Exposing the retinal explants to increased HP for up to 48h did not cause a reduction in RGC survival or induction of apoptosis in response to constant (60mmHg) or fluctuating pressure (10–100mmHg; 1 cycle/min). In contrast, as a positive control, we exposed HORCs to simulated ischemia which did cause significant loss of RGCs. Increased p38 and JNK phosphorylation has previously been described in animal models of glaucoma [1821] and p38 or JNK pathway inhibition has been shown to protect RGCs following axotomy [22, 23] and ischemia [18]. In HORCs exposed to increased HP, no significant change in p38 and JNK phosphorylation was detected. HORCs subjected to simulated ischemia, however, showed increased p38 and JNK phosphorylation at early time-points, thus demonstrating the sensitivity of our model system.
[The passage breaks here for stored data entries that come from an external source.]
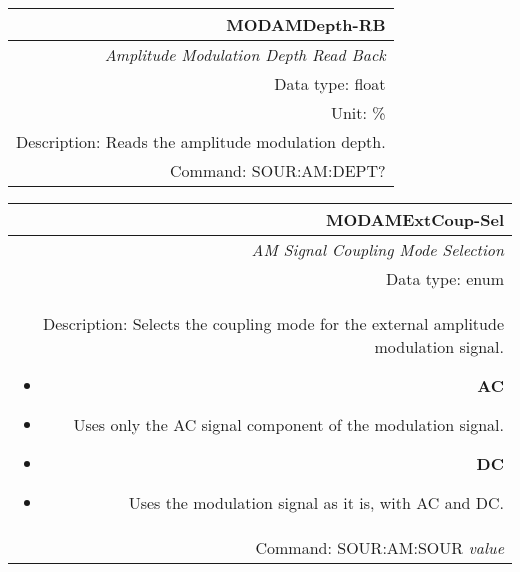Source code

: \documentclass[openany]{article}
\begin{document}
		\begin{tabular}{N}
			\hline
			\bfseries MODAMDepth-RB \\ \hline
			\emph{Amplitude Modulation Depth Read Back} \\
			Data type: float \\
			Unit: \% \\
			Description: Reads the amplitude modulation depth. \\
			Command: SOUR:AM:DEPT? \\

		\end{tabular}
%
		\begin{tabular}{N}
			\hline
			\bfseries MODAMExtCoup-Sel \\ \hline
			\emph{AM Signal Coupling Mode Selection} \\
			Data type: enum \\  
			Description: Selects the coupling mode for the external amplitude modulation signal.\begin{itemize}[noitemsep]
				\small
				\item[] \textbf{AC} 
				\item[]	Uses only the AC signal component of the modulation signal.
				\item[] \textbf{DC}
				\item[] Uses the modulation signal as it is, with AC and DC.
			\end{itemize} \\
			Command: SOUR:AM:SOUR \emph{value} \\

		\end{tabular}
\end{document}
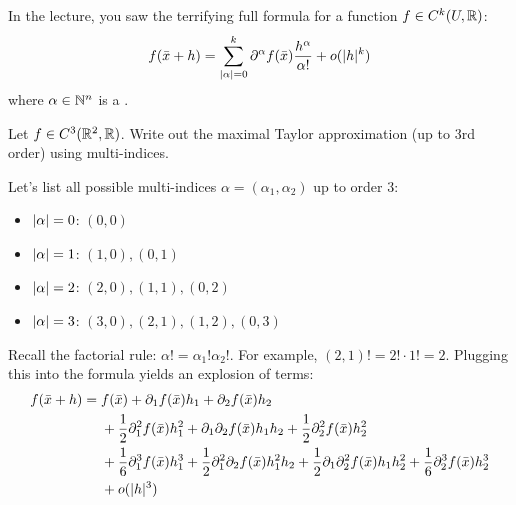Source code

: In the lecture, you saw the terrifying full formula for a function $f \in C^k(U, \R)$:
\[ f(\bar{x} + h) = \sum_{\abs{\alpha}=0}^k \partial^\alpha f(\bar{x}) \frac{h^\alpha}{\alpha!} + o(\abs{h}^k) \]
where $\alpha \in \N^n$ is a .


\begin{exercise*}
Let $f \in C^3(\R^2, \R)$. Write out the maximal Taylor approximation (up to 3rd order) using multi-indices.
\end{exercise*}

\begin{solution}
Let's list all possible multi-indices $\alpha = (\alpha_1, \alpha_2)$ up to order 3:
\begin{itemize}
    \item $\abs{\alpha}=0$: $(0,0)$
    \item $\abs{\alpha}=1$: $(1,0), (0,1)$
    \item $\abs{\alpha}=2$: $(2,0), (1,1), (0,2)$
    \item $\abs{\alpha}=3$: $(3,0), (2,1), (1,2), (0,3)$
\end{itemize}
Recall the factorial rule: $\alpha! = \alpha_1! \alpha_2!$. For example, $(2,1)! = 2! \cdot 1! = 2$.
Plugging this into the formula yields an explosion of terms:
\begin{equation}
    \begin{aligned}
        f(\bar{x}+h) = \;&f(\bar{x}) + \partial_1 f(\bar{x})h_1 + \partial_2 f(\bar{x})h_2 \\
        &+ \frac{1}{2}\partial_1^2 f(\bar{x})h_1^2 + \partial_1 \partial_2 f(\bar{x})h_1 h_2 + \frac{1}{2}\partial_2^2 f(\bar{x})h_2^2 \\
        &+ \frac{1}{6}\partial_1^3 f(\bar{x})h_1^3 + \frac{1}{2}\partial_1^2 \partial_2 f(\bar{x})h_1^2 h_2 + \frac{1}{2}\partial_1 \partial_2^2 f(\bar{x})h_1 h_2^2 + \frac{1}{6}\partial_2^3 f(\bar{x})h_2^3 \\
        &+ o(\abs{h}^3)
    \end{aligned}
\end{equation}
\end{solution}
To our knowledge, only one previous paper has investigated the effects of HP on retinal explants [12]. The research exposed rat retinal explants to raised HP and showed a loss of RGC viability, but only when the pressure was increased very rapidly (at approximately 8mmHg/s). A slower increase of approximately 3mmHg/s did not cause loss of viability. In our experiments, the rise was commensurate with the slower rate and therefore the results could be seen as consistent with this previous data. Whether we would see loss in viability with a greater rate of increase in HP could not be tested with our system, but it should be noted that such rapid changes in IOP would not be experienced in patients with glaucoma.
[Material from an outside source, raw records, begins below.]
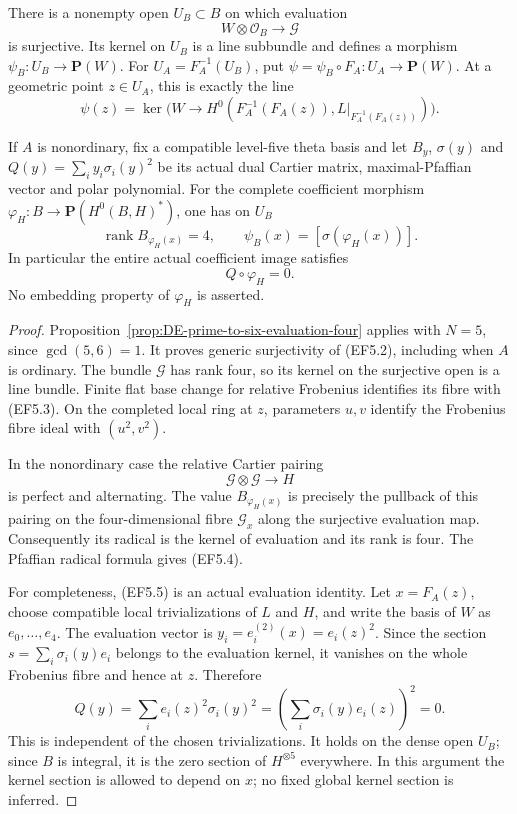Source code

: \begin{lemma}
\label{lem:DE-five-evaluation-kernel}
There is a nonempty open \(U_B\subset B\) on which evaluation
\[
              W\otimes\mathcal O_B\longrightarrow\mathcal G
                                                        \tag{EF5.2}
\]
is surjective. Its kernel on \(U_B\) is a line subbundle and
defines a morphism \(\psi_B:U_B\to\mathbf P(W)\).
For \(U_A=F_A^{-1}(U_B)\), put
\(\psi=\psi_B\circ F_A:U_A\to\mathbf P(W)\).
At a geometric point \(z\in U_A\), this is exactly the line
\[
 \psi(z)=\ker\bigl(W\longrightarrow
          H^0(F_A^{-1}(F_A(z)),L|_{F_A^{-1}(F_A(z))})\bigr).
 \tag{EF5.3}
\]

If \(A\) is nonordinary, fix a compatible level-five theta
basis and let \(B_y\), \(\sigma(y)\) and
\(Q(y)=\sum_i y_i\sigma_i(y)^2\) be its actual dual Cartier
matrix, maximal-Pfaffian vector and polar polynomial. For the
complete coefficient morphism
\(\varphi_H:B\to\mathbf P(H^0(B,H)^*)\), one has on \(U_B\)
\[
 \operatorname{rank}B_{\varphi_H(x)}=4,
 \qquad \psi_B(x)=[\sigma(\varphi_H(x))].
 \tag{EF5.4}
\]
In particular the entire actual coefficient image satisfies
\[
                     Q\circ\varphi_H=0.
 \tag{EF5.5}
\]
No embedding property of \(\varphi_H\) is asserted.
\end{lemma}
\begin{proof}
Proposition~\ref{prop:DE-prime-to-six-evaluation-four} applies
with \(N=5\), since \(\gcd(5,6)=1\). It proves generic
surjectivity of (EF5.2), including when \(A\) is ordinary.
The bundle \(\mathcal G\) has rank four, so its kernel on the
surjective open is a line bundle. Finite flat base change for
relative Frobenius identifies its fibre with (EF5.3).
On the completed local ring at \(z\), parameters \(u,v\)
identify the Frobenius fibre ideal with \((u^2,v^2)\).

In the nonordinary case the relative Cartier pairing
\[
                  \mathcal G\otimes\mathcal G\longrightarrow H
 \tag{EF5.6}
\]
is perfect and alternating. The value \(B_{\varphi_H(x)}\)
is precisely the pullback of this pairing on the four-dimensional
fibre \(\mathcal G_x\) along the surjective evaluation map.
Consequently its radical is the kernel of evaluation and its
rank is four. The Pfaffian radical formula gives (EF5.4).

For completeness, (EF5.5) is an actual evaluation identity.
Let \(x=F_A(z)\), choose compatible local trivializations of
\(L\) and \(H\), and write the basis of \(W\) as
\(e_0,\ldots,e_4\). The evaluation vector is
\(y_i=e_i^{(2)}(x)=e_i(z)^2\). Since the section
\(s=\sum_i\sigma_i(y)e_i\) belongs to the evaluation kernel,
it vanishes on the whole Frobenius fibre and hence at \(z\).
Therefore
\[
 Q(y)=\sum_i e_i(z)^2\sigma_i(y)^2
       =\left(\sum_i\sigma_i(y)e_i(z)\right)^2=0.
 \tag{EF5.7}
\]
This is independent of the chosen trivializations. It holds on
the dense open \(U_B\); since \(B\) is integral, it is the
zero section of \(H^{\otimes5}\) everywhere. In this argument
the kernel section is allowed to depend on \(x\); no fixed
global kernel section is inferred.
\end{proof}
Other studies on the effects of raised HP have utilised isolated retinal cells, cultured on rigid, artificial substrates specifically glass and tissue culture plastic [911]. Although these cultures provide valuable information with regards to individual cell type responses, their usefulness as a model of the retina is limited due to lack of cell-matrix and cell-cell attachments and signalling between RGCs and the supporting glia and inner retinal cells. The fact that the cells are cultured on a rigid surface would exert extra forces when HP is raised which could impact RGC survival in this experimental system. Retinal explant models more closely reflect the cell organisation and interactions within the eye and although the HORC model does not maintain associations with the RPE, its basement membrane, the choroid and the sclera, the potential effects of HP on RGCs against their natural retinal substrate, the IPL and INL, are preserved. Neither model can therefore exactly replicate the in vivo environment of the eye. Differences between the outcomes using these experimental models could potentially be explained by these differences between the culture systems.
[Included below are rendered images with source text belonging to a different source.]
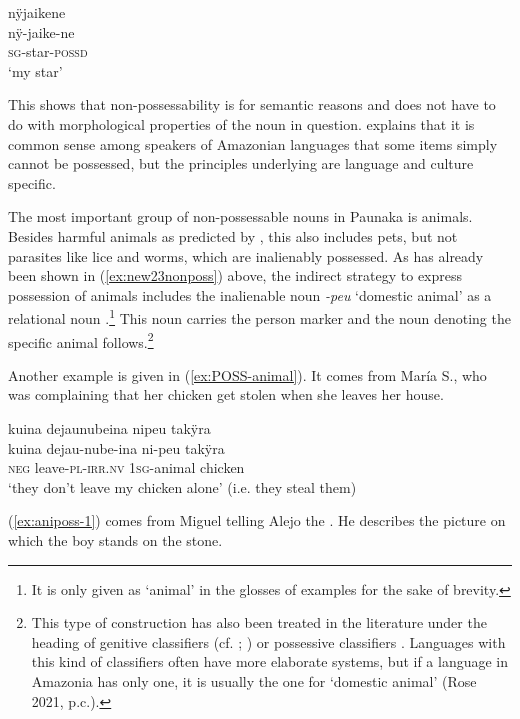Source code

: \ea\label{ex:possessed-star}
\begingl 
\glpreamble nÿjaikene\\
\gla nÿ-jaike-ne\\ 
\textsc{sg}-star-\textsc{possd}\\ 
\glft ‘my star’
\trailingcitation{[mxx-e181017l]}
\xe

This shows that non-possessability is for semantic reasons and does not have to do with morphological properties of the noun in question. \citet[170]{Aikhenvald2012} explains that it is common sense among speakers of Amazonian languages that some items simply cannot be possessed, but the principles underlying are language and culture specific.

The most important group of non-possessable nouns in Paunaka is animals. Besides harmful animals as  predicted by \citet[82]{Aikhenvald1999}, this also includes pets, but not parasites like lice and worms, which are inalienably possessed. As has already been shown in (\ref{ex:new23nonposs}) above, the indirect strategy to express possession of animals includes the inalienable noun \textit{-peu} ‘domestic animal’ as a relational noun .\footnote{It is only given as ‘animal’ in the glosses of examples for the sake of brevity.} This noun carries the person marker and the noun denoting the specific animal follows.\footnote{This type of construction has also been treated in the literature under the heading of genitive classifiers (cf. \citealt[66]{Grinevald2000}; \citealt[283]{Campbell2012}) or possessive classifiers \citep[]{Fabre2014}. Languages with this kind of classifiers often have more elaborate systems, but if a language in Amazonia has only one, it is usually the one for ‘domestic animal’ (Rose 2021, p.c.).} 

Another example is given in (\ref{ex:POSS-animal}). It comes from María S., who was complaining that her chicken get stolen when she leaves her house.

\ea\label{ex:POSS-animal}
\begingl 
\glpreamble kuina dejaunubeina nipeu takÿra\\
\gla kuina dejau-nube-ina ni-peu takÿra\\ 
\glb \textsc{neg} leave-\textsc{pl}-\textsc{irr.nv} 1\textsc{sg}-animal chicken\\ 
\glft ‘they don't leave my chicken alone’ (i.e. they steal them)
\trailingcitation{[rxx-e120511l.179]}
\xe

(\ref{ex:aniposs-1}) comes from Miguel telling Alejo the . He describes the picture on which the boy stands on the stone. 

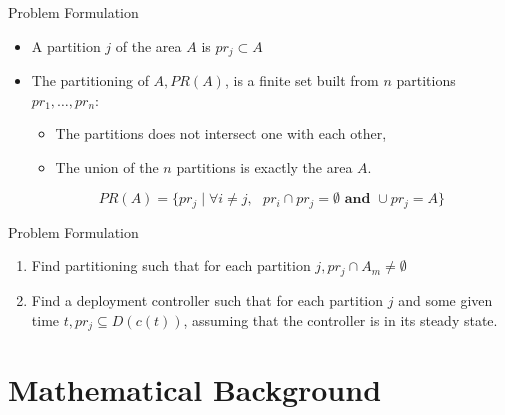 \documentclass[t]{beamer}
\begin{document}
\begin{frame}[label=probformulation2]{Problem Formulation}
\begin{itemize}
\item A partition $j$ of the area $A$ is $pr_{j} \subset A$
\item The partitioning of $A, PR\left( A \right)$, is a finite set built from $n$ partitions $pr_{1},\ldots,pr_n$:
\begin{itemize}
\item The partitions does not intersect one with each other,
\item The union of the $n$ partitions is exactly the area $A$.
\end{itemize}
\begin{equation*}
PR\left( A \right) = \{ pr_{j} \mid \forall i \neq j,\textbf{ } pr_{i}\cap pr_{j} = \emptyset \textbf{ and }\cup pr_{j} = A \}
\end{equation*}
\end{itemize}
\end{frame}
\begin{frame}[label=probformulation2]{Problem Formulation}
\begin{problem} \label{GeneralProblem}
\begin{enumerate}
\item Find partitioning such that for each partition $j, pr_{j} \cap A_m \neq \emptyset$ 
\item Find a deployment controller such that for each partition $j$ and some given time $t, {pr_{j}} \subseteq D\left( c\left( t \right) \right)$, assuming that the controller is in its steady state.
\end{enumerate}
\end{problem}
\end{frame}


\section[Mathematical Background]{Mathematical Background}
\end{document}
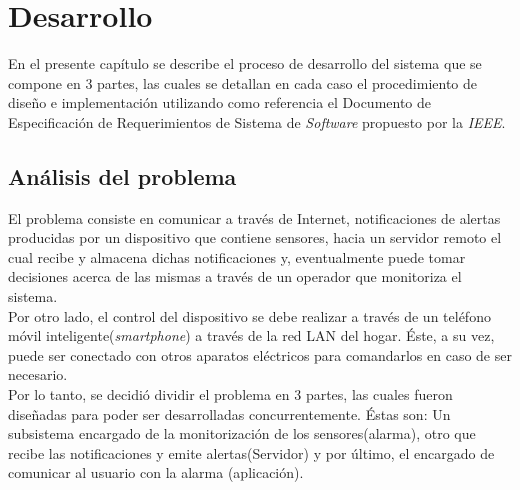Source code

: 
\chapter{Desarrollo} %

En el presente capítulo se describe el proceso de desarrollo del sistema que se compone en 3 partes, las cuales se detallan en cada caso el procedimiento de diseño e implementación utilizando como referencia el Documento de Especificación de Requerimientos de Sistema de \textit{Software} propuesto por la \textit{IEEE}.\\

\label{Chapter3} %


\section{Análisis del problema}
El problema consiste en comunicar a través de Internet, notificaciones de alertas producidas por un dispositivo que contiene sensores, hacia un servidor remoto el cual recibe y almacena dichas notificaciones y, eventualmente puede tomar decisiones acerca de las mismas a través de un operador que monitoriza el sistema. \\
Por otro lado, el control del dispositivo se debe realizar a través de un teléfono móvil inteligente(\textit{smartphone}) a través de la red LAN del hogar. Éste, a su vez, puede ser conectado con otros aparatos eléctricos para comandarlos en caso de ser necesario.\\
Por lo tanto, se decidió dividir el problema en 3 partes, las cuales fueron diseñadas para poder ser desarrolladas concurrentemente. Éstas son: Un subsistema encargado de la monitorización de los sensores(alarma), otro que recibe las notificaciones y emite alertas(Servidor) y por último, el encargado de comunicar al usuario con la alarma (aplicación).
\newpage
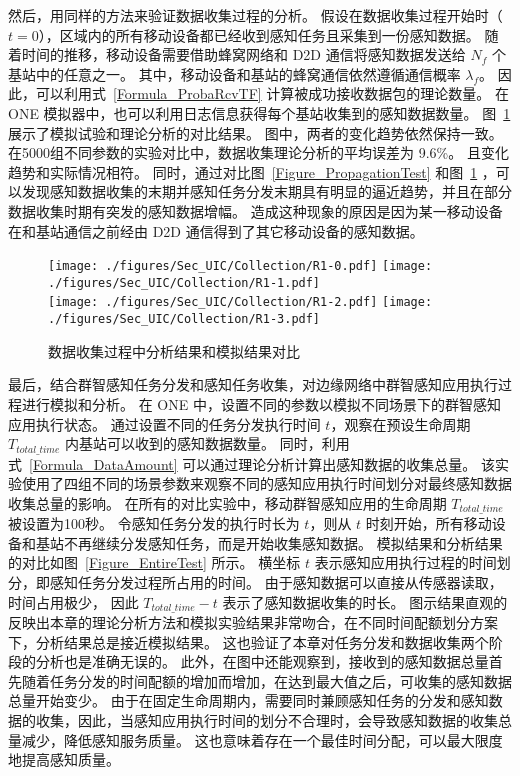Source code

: 然后，用同样的方法来验证数据收集过程的分析。
假设在数据收集过程开始时（$t=0$），区域内的所有移动设备都已经收到感知任务且采集到一份感知数据。
随着时间的推移，移动设备需要借助蜂窝网络和 D2D 通信将感知数据发送给 $N_f$ 个基站中的任意之一。
其中，移动设备和基站的蜂窝通信依然遵循通信概率 $\lambda_f$。
因此，可以利用式~\eqref{Formula_ProbaRcvTF} 计算被成功接收数据包的理论数量。
在 ONE 模拟器中，也可以利用日志信息获得每个基站收集到的感知数据数量。
图~\ref{Figure_CollectionTest} 展示了模拟试验和理论分析的对比结果。
图中，两者的变化趋势依然保持一致。
在5000组不同参数的实验对比中，数据收集理论分析的平均误差为 9.6\%。
且变化趋势和实际情况相符。
同时，通过对比图~\ref{Figure_PropagationTest} 和图~\ref{Figure_CollectionTest} ，可以发现感知数据收集的末期并感知任务分发末期具有明显的逼近趋势，并且在部分数据收集时期有突发的感知数据增幅。
造成这种现象的原因是因为某一移动设备在和基站通信之前经由 D2D 通信得到了其它移动设备的感知数据。

\begin{figure}[!h]
  \centering
  {\texttt{[image: ./figures/Sec\_UIC/Collection/R1-0.pdf]}}
  {\texttt{[image: ./figures/Sec\_UIC/Collection/R1-1.pdf]}}\\
  {\texttt{[image: ./figures/Sec\_UIC/Collection/R1-2.pdf]}}
  {\texttt{[image: ./figures/Sec\_UIC/Collection/R1-3.pdf]}}
  \vspace{-0.5em}
  \caption{数据收集过程中分析结果和模拟结果对比}
  \vspace{-0.5em}
  \label{Figure_CollectionTest}
\end{figure}

最后，结合群智感知任务分发和感知任务收集，对边缘网络中群智感知应用执行过程进行模拟和分析。
在 ONE 中，设置不同的参数以模拟不同场景下的群智感知应用执行状态。
通过设置不同的任务分发执行时间 $t$，观察在预设生命周期 $T_{total\_time}$ 内基站可以收到的感知数据数量。
同时，利用式~\eqref{Formula_DataAmount} 可以通过理论分析计算出感知数据的收集总量。
该实验使用了四组不同的场景参数来观察不同的感知应用执行时间划分对最终感知数据收集总量的影响。
在所有的对比实验中，移动群智感知应用的生命周期 $T_{total\_time}$ 被设置为100秒。
令感知任务分发的执行时长为 $t$，则从 $t$ 时刻开始，所有移动设备和基站不再继续分发感知任务，而是开始收集感知数据。
模拟结果和分析结果的对比如图~\ref{Figure_EntireTest} 所示。
横坐标 $t$ 表示感知应用执行过程的时间划分，即感知任务分发过程所占用的时间。
由于感知数据可以直接从传感器读取，时间占用极少，
因此 $T_{total\_time} - t$  表示了感知数据收集的时长。
图示结果直观的反映出本章的理论分析方法和模拟实验结果非常吻合，在不同时间配额划分方案下，分析结果总是接近模拟结果。
这也验证了本章对任务分发和数据收集两个阶段的分析也是准确无误的。
此外，在图中还能观察到，接收到的感知数据总量首先随着任务分发的时间配额的增加而增加，在达到最大值之后，可收集的感知数据总量开始变少。
由于在固定生命周期内，需要同时兼顾感知任务的分发和感知数据的收集，因此，当感知应用执行时间的划分不合理时，会导致感知数据的收集总量减少，降低感知服务质量。
这也意味着存在一个最佳时间分配，可以最大限度地提高感知质量。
It should be remembered that HP only constitutes a small component of forces associated with elevated IOP, specifically, the transverse stress across the retina. In the eye in vivo, pressure is acting within a closed system and there is a differential pressure between the inside and outside of the eye. It can therefore be described in mechanical terms by modelling the effects of raising pressure within a closed vessel. Within a closed vessel, pressure has two mechanical effects: it directly causes a stress transversely through a section of the vessel wall (along a radial axis), but it also creates an in-plane tensile stress in the vessel wall, which resists stretching of the circumference. The latter stress is known as “hoop stress” and acts along the surface of a vessel wall in a circumferential direction. For a pressure vessel of radius 15mm and wall thickness of 1mm, the hoop stress would be 15 times greater than the transverse stress for a given increase in internal pressure. In the eye, the hoop stress would be experienced predominantly in the tissue with the highest tensile strength, specifically, the sclera. Associated strains would in turn be experienced in the adjacent tissues also in the orthogonal direction. The consequences of hoop stress as a result of increased IOP are therefore more likely to influence RGC survival compared to the transverse stress across the retina. Importantly, hoop stress would not be modelled in an experimental system where cells or tissue were cultured in dishes that are placed within a chamber where HP is raised.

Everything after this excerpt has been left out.